• Records for the exercise:
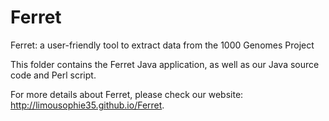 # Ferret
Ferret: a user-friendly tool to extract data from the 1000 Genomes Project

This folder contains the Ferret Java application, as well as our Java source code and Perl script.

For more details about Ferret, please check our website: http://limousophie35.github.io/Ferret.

--

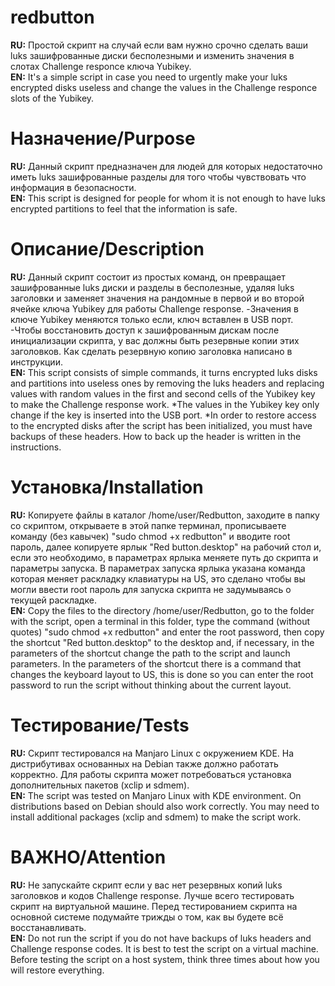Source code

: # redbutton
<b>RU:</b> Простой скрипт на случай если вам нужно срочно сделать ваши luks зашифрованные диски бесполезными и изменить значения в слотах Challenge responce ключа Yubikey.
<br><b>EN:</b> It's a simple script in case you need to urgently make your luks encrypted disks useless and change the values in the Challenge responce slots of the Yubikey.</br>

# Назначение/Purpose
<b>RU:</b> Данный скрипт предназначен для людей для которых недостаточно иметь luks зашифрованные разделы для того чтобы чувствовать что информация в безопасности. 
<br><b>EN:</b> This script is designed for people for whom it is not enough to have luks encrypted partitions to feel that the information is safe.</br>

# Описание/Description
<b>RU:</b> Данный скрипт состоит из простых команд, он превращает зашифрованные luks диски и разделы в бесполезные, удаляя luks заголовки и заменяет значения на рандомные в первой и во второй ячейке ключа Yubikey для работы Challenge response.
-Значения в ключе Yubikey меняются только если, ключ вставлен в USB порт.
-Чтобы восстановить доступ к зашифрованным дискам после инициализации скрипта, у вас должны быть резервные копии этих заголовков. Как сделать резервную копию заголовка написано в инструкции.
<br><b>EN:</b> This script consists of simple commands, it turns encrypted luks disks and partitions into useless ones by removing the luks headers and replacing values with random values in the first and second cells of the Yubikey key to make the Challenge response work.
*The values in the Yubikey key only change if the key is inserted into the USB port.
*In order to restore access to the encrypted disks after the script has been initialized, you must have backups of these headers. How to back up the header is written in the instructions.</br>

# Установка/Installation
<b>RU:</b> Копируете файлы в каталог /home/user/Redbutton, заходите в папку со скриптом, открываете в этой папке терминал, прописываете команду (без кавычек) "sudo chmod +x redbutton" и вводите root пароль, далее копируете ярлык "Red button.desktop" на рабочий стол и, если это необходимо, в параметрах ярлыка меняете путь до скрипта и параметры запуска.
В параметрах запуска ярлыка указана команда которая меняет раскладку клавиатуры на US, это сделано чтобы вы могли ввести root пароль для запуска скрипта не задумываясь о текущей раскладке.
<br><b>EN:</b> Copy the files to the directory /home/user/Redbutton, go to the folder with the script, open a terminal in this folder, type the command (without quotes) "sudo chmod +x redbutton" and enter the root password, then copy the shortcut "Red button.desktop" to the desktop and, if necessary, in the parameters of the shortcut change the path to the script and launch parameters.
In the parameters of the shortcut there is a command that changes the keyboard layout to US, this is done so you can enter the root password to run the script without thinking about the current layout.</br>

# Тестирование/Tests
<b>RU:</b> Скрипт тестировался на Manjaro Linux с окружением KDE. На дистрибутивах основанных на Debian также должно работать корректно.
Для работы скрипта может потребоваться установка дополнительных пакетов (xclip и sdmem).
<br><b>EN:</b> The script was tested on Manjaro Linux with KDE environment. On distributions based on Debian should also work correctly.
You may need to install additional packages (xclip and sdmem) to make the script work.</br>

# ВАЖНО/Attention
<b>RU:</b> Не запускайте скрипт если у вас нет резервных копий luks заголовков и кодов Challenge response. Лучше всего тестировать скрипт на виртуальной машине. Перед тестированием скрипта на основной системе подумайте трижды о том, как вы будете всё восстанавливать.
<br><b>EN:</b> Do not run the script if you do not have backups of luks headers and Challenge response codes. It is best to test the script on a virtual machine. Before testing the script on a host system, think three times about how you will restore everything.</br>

...

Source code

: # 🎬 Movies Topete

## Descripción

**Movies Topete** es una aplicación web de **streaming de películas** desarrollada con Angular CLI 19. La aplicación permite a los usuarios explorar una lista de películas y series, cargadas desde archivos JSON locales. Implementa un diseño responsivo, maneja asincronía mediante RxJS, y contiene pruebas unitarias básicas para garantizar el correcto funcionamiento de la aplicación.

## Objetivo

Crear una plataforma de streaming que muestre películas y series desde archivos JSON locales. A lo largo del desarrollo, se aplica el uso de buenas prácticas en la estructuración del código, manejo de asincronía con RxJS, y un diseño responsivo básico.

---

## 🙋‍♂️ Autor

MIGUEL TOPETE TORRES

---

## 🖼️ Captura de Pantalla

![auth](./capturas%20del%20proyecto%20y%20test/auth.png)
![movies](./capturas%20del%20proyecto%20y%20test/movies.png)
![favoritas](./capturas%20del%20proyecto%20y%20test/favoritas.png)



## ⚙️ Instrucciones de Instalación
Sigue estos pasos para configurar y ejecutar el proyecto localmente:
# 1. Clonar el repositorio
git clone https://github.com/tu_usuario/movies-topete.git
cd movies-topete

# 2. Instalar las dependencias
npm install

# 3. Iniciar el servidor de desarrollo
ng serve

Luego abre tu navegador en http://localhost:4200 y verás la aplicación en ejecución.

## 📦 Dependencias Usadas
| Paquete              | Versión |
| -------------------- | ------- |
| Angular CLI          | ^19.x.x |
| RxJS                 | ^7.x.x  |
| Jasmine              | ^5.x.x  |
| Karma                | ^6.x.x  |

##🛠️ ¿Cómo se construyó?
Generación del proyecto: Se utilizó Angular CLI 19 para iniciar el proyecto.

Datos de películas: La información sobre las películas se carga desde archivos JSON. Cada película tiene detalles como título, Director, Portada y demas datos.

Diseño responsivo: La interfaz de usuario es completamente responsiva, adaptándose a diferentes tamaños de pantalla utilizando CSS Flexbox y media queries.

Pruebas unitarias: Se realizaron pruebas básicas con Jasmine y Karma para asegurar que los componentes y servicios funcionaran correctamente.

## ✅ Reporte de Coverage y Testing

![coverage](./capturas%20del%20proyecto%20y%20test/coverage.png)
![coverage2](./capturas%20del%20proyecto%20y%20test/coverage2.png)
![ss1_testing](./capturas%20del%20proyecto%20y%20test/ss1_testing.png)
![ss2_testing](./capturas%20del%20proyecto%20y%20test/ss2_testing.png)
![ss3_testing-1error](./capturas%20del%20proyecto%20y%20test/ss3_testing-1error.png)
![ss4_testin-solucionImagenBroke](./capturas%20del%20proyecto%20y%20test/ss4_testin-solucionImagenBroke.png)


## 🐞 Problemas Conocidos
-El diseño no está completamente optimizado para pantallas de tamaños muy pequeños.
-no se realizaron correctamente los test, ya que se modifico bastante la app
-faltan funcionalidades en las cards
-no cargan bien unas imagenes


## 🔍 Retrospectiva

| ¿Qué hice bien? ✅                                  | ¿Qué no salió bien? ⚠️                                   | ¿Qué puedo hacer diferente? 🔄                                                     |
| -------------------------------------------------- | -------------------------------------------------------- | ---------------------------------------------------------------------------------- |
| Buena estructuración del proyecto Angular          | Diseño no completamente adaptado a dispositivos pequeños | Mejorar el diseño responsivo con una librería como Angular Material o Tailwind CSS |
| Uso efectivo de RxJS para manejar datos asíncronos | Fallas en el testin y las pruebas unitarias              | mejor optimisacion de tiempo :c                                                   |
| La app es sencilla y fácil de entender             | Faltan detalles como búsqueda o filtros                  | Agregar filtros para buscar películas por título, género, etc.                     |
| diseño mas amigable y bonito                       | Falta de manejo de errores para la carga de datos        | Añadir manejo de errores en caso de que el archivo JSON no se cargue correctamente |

• Work required: Check each line above for "pequeños" and please state only how many have it.

• Task solution: 2